• _Input records_:
*****
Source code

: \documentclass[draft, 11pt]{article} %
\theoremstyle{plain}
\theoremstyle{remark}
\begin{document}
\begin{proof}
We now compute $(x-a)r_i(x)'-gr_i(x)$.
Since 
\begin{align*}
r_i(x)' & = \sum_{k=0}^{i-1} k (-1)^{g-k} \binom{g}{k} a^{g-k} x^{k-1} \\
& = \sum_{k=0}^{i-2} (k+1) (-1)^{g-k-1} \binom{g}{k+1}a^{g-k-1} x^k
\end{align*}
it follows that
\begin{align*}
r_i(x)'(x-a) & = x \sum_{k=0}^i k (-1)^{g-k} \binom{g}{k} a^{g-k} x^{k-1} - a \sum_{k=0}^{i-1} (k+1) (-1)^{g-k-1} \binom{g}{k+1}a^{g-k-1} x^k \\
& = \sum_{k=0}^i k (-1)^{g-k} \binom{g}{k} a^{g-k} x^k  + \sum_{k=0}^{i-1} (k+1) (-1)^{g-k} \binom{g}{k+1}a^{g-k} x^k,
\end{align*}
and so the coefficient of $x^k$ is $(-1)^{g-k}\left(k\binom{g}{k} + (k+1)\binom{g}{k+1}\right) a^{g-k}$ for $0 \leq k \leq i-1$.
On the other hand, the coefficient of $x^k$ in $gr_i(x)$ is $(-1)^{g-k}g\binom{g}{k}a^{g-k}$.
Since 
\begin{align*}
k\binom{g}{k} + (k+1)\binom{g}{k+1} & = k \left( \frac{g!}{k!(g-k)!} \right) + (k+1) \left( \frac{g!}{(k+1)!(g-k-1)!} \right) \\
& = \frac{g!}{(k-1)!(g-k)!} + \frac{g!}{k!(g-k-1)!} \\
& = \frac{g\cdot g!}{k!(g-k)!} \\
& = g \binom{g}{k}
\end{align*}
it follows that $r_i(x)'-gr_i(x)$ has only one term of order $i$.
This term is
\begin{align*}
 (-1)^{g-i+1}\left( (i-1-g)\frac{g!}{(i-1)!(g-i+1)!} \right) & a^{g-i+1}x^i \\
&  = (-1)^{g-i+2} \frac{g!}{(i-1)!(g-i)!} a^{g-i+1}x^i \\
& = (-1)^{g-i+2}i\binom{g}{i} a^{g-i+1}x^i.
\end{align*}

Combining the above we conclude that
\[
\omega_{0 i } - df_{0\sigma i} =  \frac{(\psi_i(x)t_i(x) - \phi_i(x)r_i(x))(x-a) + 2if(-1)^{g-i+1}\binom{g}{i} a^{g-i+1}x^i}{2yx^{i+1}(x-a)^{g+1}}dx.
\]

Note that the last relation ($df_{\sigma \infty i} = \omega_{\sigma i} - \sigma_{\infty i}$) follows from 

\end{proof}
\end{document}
*****
• _Your instructions_:
Print the data above exactly as it reads.

• _Output for this exercise_:
Source code

: \documentclass[draft, 11pt]{article} %
\theoremstyle{plain}
\theoremstyle{remark}
\begin{document}
\begin{proof}
We now compute $(x-a)r_i(x)'-gr_i(x)$.
Since 
\begin{align*}
r_i(x)' & = \sum_{k=0}^{i-1} k (-1)^{g-k} \binom{g}{k} a^{g-k} x^{k-1} \\
& = \sum_{k=0}^{i-2} (k+1) (-1)^{g-k-1} \binom{g}{k+1}a^{g-k-1} x^k
\end{align*}
it follows that
\begin{align*}
r_i(x)'(x-a) & = x \sum_{k=0}^i k (-1)^{g-k} \binom{g}{k} a^{g-k} x^{k-1} - a \sum_{k=0}^{i-1} (k+1) (-1)^{g-k-1} \binom{g}{k+1}a^{g-k-1} x^k \\
& = \sum_{k=0}^i k (-1)^{g-k} \binom{g}{k} a^{g-k} x^k  + \sum_{k=0}^{i-1} (k+1) (-1)^{g-k} \binom{g}{k+1}a^{g-k} x^k,
\end{align*}
and so the coefficient of $x^k$ is $(-1)^{g-k}\left(k\binom{g}{k} + (k+1)\binom{g}{k+1}\right) a^{g-k}$ for $0 \leq k \leq i-1$.
On the other hand, the coefficient of $x^k$ in $gr_i(x)$ is $(-1)^{g-k}g\binom{g}{k}a^{g-k}$.
Since 
\begin{align*}
k\binom{g}{k} + (k+1)\binom{g}{k+1} & = k \left( \frac{g!}{k!(g-k)!} \right) + (k+1) \left( \frac{g!}{(k+1)!(g-k-1)!} \right) \\
& = \frac{g!}{(k-1)!(g-k)!} + \frac{g!}{k!(g-k-1)!} \\
& = \frac{g\cdot g!}{k!(g-k)!} \\
& = g \binom{g}{k}
\end{align*}
it follows that $r_i(x)'-gr_i(x)$ has only one term of order $i$.
This term is
\begin{align*}
 (-1)^{g-i+1}\left( (i-1-g)\frac{g!}{(i-1)!(g-i+1)!} \right) & a^{g-i+1}x^i \\
&  = (-1)^{g-i+2} \frac{g!}{(i-1)!(g-i)!} a^{g-i+1}x^i \\
& = (-1)^{g-i+2}i\binom{g}{i} a^{g-i+1}x^i.
\end{align*}

Combining the above we conclude that
\[
\omega_{0 i } - df_{0\sigma i} =  \frac{(\psi_i(x)t_i(x) - \phi_i(x)r_i(x))(x-a) + 2if(-1)^{g-i+1}\binom{g}{i} a^{g-i+1}x^i}{2yx^{i+1}(x-a)^{g+1}}dx.
\]

Note that the last relation ($df_{\sigma \infty i} = \omega_{\sigma i} - \sigma_{\infty i}$) follows from 

\end{proof}
\end{document}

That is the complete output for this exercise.